BEGIN Data to examine

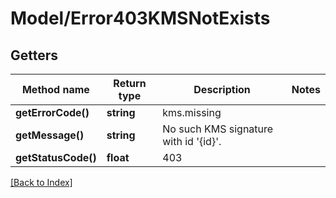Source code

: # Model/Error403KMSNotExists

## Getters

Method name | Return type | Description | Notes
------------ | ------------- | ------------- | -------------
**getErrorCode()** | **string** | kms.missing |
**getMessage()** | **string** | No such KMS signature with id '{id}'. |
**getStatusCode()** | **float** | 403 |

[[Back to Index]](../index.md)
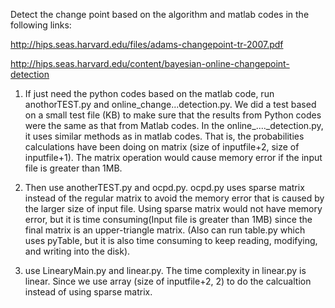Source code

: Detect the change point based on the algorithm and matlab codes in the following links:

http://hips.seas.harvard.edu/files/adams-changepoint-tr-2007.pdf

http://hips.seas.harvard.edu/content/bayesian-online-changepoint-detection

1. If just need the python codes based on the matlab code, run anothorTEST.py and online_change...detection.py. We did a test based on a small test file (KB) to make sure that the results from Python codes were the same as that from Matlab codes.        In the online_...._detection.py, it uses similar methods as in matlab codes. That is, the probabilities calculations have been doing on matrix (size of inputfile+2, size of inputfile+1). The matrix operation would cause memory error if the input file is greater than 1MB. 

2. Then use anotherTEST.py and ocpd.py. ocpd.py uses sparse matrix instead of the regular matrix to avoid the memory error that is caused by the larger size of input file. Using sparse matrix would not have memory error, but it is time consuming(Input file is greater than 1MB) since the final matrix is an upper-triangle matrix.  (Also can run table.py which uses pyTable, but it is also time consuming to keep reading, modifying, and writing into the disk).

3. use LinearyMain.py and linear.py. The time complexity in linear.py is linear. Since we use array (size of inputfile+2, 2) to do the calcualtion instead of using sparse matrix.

END Data to examine

— Task —
Pictures stay out. Transcribe the lines from the start of the entries above through the line with "http://hips.seas.harvard.edu/files/adams-changepoint-tr-2007.pdf", exactly.

— Answer to the problem —
Source code

: # Model/Error403KMSNotExists

## Getters

Method name | Return type | Description | Notes
------------ | ------------- | ------------- | -------------
**getErrorCode()** | **string** | kms.missing |
**getMessage()** | **string** | No such KMS signature with id '{id}'. |
**getStatusCode()** | **float** | 403 |

[[Back to Index]](../index.md)
Source code

: Detect the change point based on the algorithm and matlab codes in the following links:

http://hips.seas.harvard.edu/files/adams-changepoint-tr-2007.pdf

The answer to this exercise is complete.